L’Agence Média Palestine s’est entretenue avec Gabriel Cardoen, militant d’Urgence Palestine à Strasbourg, qui a été la cible de harcèlement à son domicile par des militants d’extrême-droite.

Jo Westphal pour l’Agence Média Palestine, le 25 août 2025

« Dans la nuit du 24 au 25 juillet, on a eu des tags sur notre immeuble : « Fuck Palestine », « Bureau du Hamas, 4eme étage », des drapeaux français avec le ruban jaune de soutien au régime israélien… Le lendemain, une tentative d’intrusion. Le surlendemain, la porte vitrée de l’immeuble est brisée, en pleine journée… »

Le drapeau de la Palestine flotte aux côtés d’un drapeau LGBT+ et d’un autre de la Kanakie, sur le balcon de Gabriel Cardoen, militant d’Urgence Palestine à Strasbourg, qui vit en colocation avec un·e autre membre du collectif. Leur domicile est la cible de harcèlement depuis plusieurs mois.

« Il y a quelques mois, on avait déjà eu des autocollants sur la porte en bas, puis a-carrément une croix noire sur la porte de notre appartement, comme pour dire ‘on sait où vous habitez’. On avait porté plainte à ce moment-là, sans grand espoir de justice mais avant tout pour se protéger, pour avoir une trace et mener un action politique en médiatisant cette histoire. »
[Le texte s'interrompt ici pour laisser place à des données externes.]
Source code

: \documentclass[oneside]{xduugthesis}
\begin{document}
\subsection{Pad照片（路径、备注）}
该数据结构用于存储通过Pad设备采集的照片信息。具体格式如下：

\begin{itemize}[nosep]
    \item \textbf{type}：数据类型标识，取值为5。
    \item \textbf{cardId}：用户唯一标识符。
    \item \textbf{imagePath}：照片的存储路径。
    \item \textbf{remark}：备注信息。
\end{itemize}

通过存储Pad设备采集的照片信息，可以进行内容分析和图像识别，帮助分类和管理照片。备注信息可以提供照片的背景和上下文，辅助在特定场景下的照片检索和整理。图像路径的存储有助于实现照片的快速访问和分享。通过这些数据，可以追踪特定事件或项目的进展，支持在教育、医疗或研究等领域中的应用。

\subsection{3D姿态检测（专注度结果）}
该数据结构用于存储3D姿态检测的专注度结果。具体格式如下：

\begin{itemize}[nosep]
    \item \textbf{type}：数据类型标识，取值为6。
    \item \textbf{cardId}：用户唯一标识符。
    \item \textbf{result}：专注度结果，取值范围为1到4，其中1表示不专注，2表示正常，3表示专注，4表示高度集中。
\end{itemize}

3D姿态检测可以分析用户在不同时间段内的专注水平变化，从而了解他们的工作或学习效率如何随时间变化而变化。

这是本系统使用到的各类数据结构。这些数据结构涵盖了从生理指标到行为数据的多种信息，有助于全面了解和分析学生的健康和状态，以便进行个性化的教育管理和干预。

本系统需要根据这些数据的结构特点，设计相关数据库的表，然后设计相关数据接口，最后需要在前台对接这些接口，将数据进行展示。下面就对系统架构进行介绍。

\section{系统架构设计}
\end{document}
« Cette fois-ci, c’est une banderole accrochée à notre balcon, avec le slogan ‘De la mer au Jourdain’ qui a déclenché cette colère. » Si les voisin-es direct-es de Gabriel sont très favorables à la banderole « De la mer au Jourdain », ce n’est pas le cas d’autres : « Nous avons reçu un courrier d’un ‘comité de voisins’, anonyme, de mise en demeure de retirer la banderole sous dix jours, sans préciser les démarches envisagées en cas de refus… Les dix jours sont écoulés, pour l’instant, pas de nouvelles. »

« Un autre courrier de mise en demeure de retirer la banderole, cette fois du propriétaire, sous peine de mettre fin au bail : là encore, la base légale de cette action n’est pas claire, j’attends un retour de mon avocate. Mais je ne retirerai pas ma banderole. »
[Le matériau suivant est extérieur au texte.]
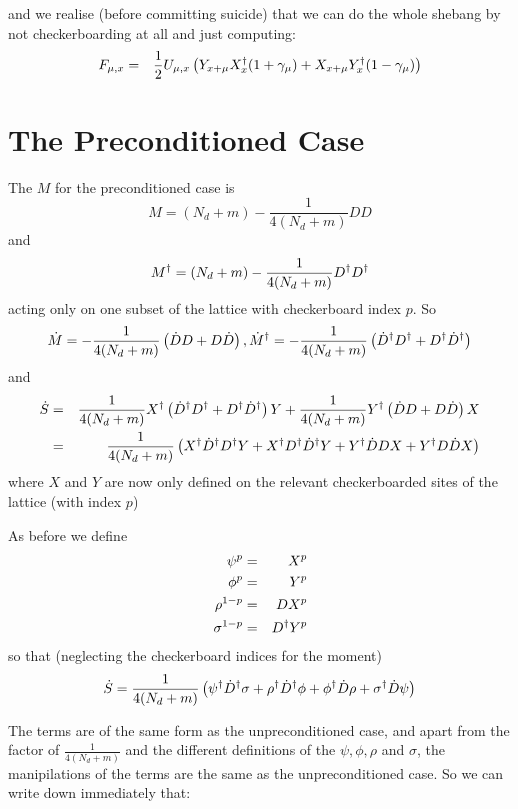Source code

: \documentclass[12pt]{article}
\begin{document}
and we realise (before committing suicide) that we can do the whole shebang
by not checkerboarding at all and just computing:
\begin{eqnarray}
F_{\mu,x} &=& \frac{1}{2} U_{\mu, x} \left( Y_{x+\mu}X^{\dagger}_{x} (1 + \gamma_{\mu}) + X_{x+\mu} Y^{\dagger}_{x} (1 - \gamma_{\mu}) \right) 
\end{eqnarray} 

\section{The Preconditioned Case}
The $M$ for the preconditioned case is
\begin{equation} 
M = (N_d + m) - \frac{1}{4(N_d + m)} D D 
\end{equation}
and
\begin{equation}
M^{\dagger} = (N_d + m) - \frac{1}{4(N_d + m)} D^{\dagger} D^{\dagger}
\end{equation}
 acting only on one subset of the lattice with checkerboard index $p$. So
\begin{equation}
\dot{M} = -\frac{1}{4(N_d + m) }\left( \dot{D} D + D \dot{D} \right), \dot{M}^{\dagger} = -\frac{1}{4(N_d + m)} \left( \dot{D}^{\dagger} D^{\dagger} + D^{\dagger} \dot{D}^{\dagger} \right)
\end{equation}
and
\begin{eqnarray}
\dot{S} &=& \frac{1}{4(N_d + m)} X^{\dagger} \left( \dot{D}^{\dagger} D^{\dagger} + D^{\dagger} \dot{D}^{\dagger} \right) Y + \frac{1}{4(N_d + m)} Y^{\dagger} \left(  \dot{D} D + D \dot{D} \right) X \\
      &=& \frac{1}{4(N_d + m)} \left( X^{\dagger} \dot{D}^{\dagger} D^{\dagger} Y + X^{\dagger} D^{\dagger} \dot{D}^{\dagger} Y + Y^{\dagger} \dot{D} D X + Y^{\dagger} D \dot{D} X \right)
\end{eqnarray}
where $X$ and $Y$ are now only defined on the relevant checkerboarded sites of the lattice (with index $p$)

As before we define
\begin{eqnarray} 
  \psi^{p} &=& X^p \\
  \phi^{p} &=& Y^p \\
  \rho^{1-p} &=& D X^p \\
  \sigma^{1-p}   &=& D^{\dagger} Y^p
\end{eqnarray}
so that (neglecting the checkerboard indices for the moment)
\begin{equation}
\dot{S} = \frac{1}{4(N_d + m)} \left( \psi^{\dagger} \dot{D}^{\dagger} \sigma + \rho^{\dagger} \dot{D}^{\dagger} \phi + \phi^{\dagger} \dot{D} \rho + \sigma^{\dagger} \dot{D} \psi \right) 
\end{equation}

The terms are of the same form as the unpreconditioned case, and apart 
from the factor of $\frac{1}{4(N_d + m)}$ and the different definitions of the $\psi, \phi, \rho$ and $\sigma$, the manipilations of the terms are the same as the 
unpreconditioned case. So we can write down immediately that:
\end{document}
« Ça ne fait que renforcer notre détermination »

« Nous sommes dans un quartier juif, ce qui n’est bien sûr pas le problème, mais qui donne aux sionistes un sentiment de confiance. De plus, le préfet leur donne raison en interdisant des manifestations pour la Palestine dans ce quartier, comme si notre mouvement de solidarité était hostile au quartier juif, ou comme si le quartier juif était en antagonisme avec le mouvement de solidarité pro-palestinien. »
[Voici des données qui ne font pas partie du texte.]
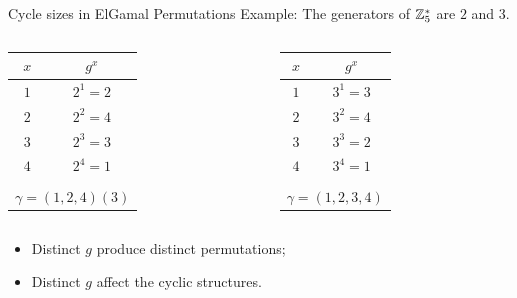 \begin{frame}{Cycle sizes in ElGamal Permutations}
Example: The generators of $\mathbb{Z}_5^*$ are  $2$ and $3$.

    \begin{columns}
        \begin{column}{0.45\textwidth}
        \centering
    	    \begin{tabular}{c|c}
    	        $x$ & $g^{x} $ \\ \hline \hline
    	        $1$ & $2^{1} = 2$ \\
    	        $2$ & $2^{2} = 4$ \\
    	        $3$ & $2^{3} = 3$ \\
              $4$ & $2^{4} = 1$  \\
                \multicolumn{2}{c}{} \\
              \multicolumn{2}{c}{$\gamma = (1,2,4)(3)$}
    	    \end{tabular}
        \end{column}
        \begin{column}{0.45\textwidth}
    	    \centering
    	    \begin{tabular}{c|c}
    	        $x$ & $g^{x} $ \\ \hline \hline
    	        $1$ & $3^{1} = 3$ \\
    	        $2$ & $3^{2} = 4$ \\
    	        $3$ & $3^{3} = 2$ \\
    	        $4$ & $3^{4} = 1$  \\
                \multicolumn{2}{c}{} \\
              \multicolumn{2}{c}{$\gamma  = (1,2,3,4)$}
    	    \end{tabular}
        \end{column}
  \end{columns}
  
  \pause
  \begin{itemize}
      \item Distinct $g$ produce distinct permutations;
      \item Distinct $g$ affect the cyclic structures.
  \end{itemize}
  
\end{frame}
« C’est faux, bien sûr, comme dans tous les quartiers, il y a de tout. J’habite ici depuis des années, je me balade avec mon keffieh, je suis facilement reconnaissable, et je n’ai jamais eu de problème. »

« Nous n’avons aucune idée du ou des groupes dont émanent ces actes, mais en réalité, ils sont isolés. Il s’agit d’une minorité bavarde qui prend beaucoup de place. »

Le 25 juillet et les jours qui suivent, Gabriel raconte avoir reçu de nombreux messages de soutien, et observé beaucoup de passage devant l’immeuble, des personnes curieuses, touchées et solidaires lui faisant des signes. « C’est un peu l’occasion pour beaucoup de faire leur coming-out de non-sionistes », ironise-t-il, « et pour des membres de la communauté juive alsacienne de se démarquer de ces harceleurs en affirmant que oui, on peut être juif sans être pour Israël. »

La maire écologiste de Strasbourg Jeanne Barseghian a condamné ces actes d’intimidation : « Ce climat de peur, cette montée inquiétante de la tension et de la violence sont graves », a déclaré Mme Barseghian, qui a apporté son soutien « aux personnes visées, ainsi qu’aux habitants de l’immeuble qui expriment leur crainte ».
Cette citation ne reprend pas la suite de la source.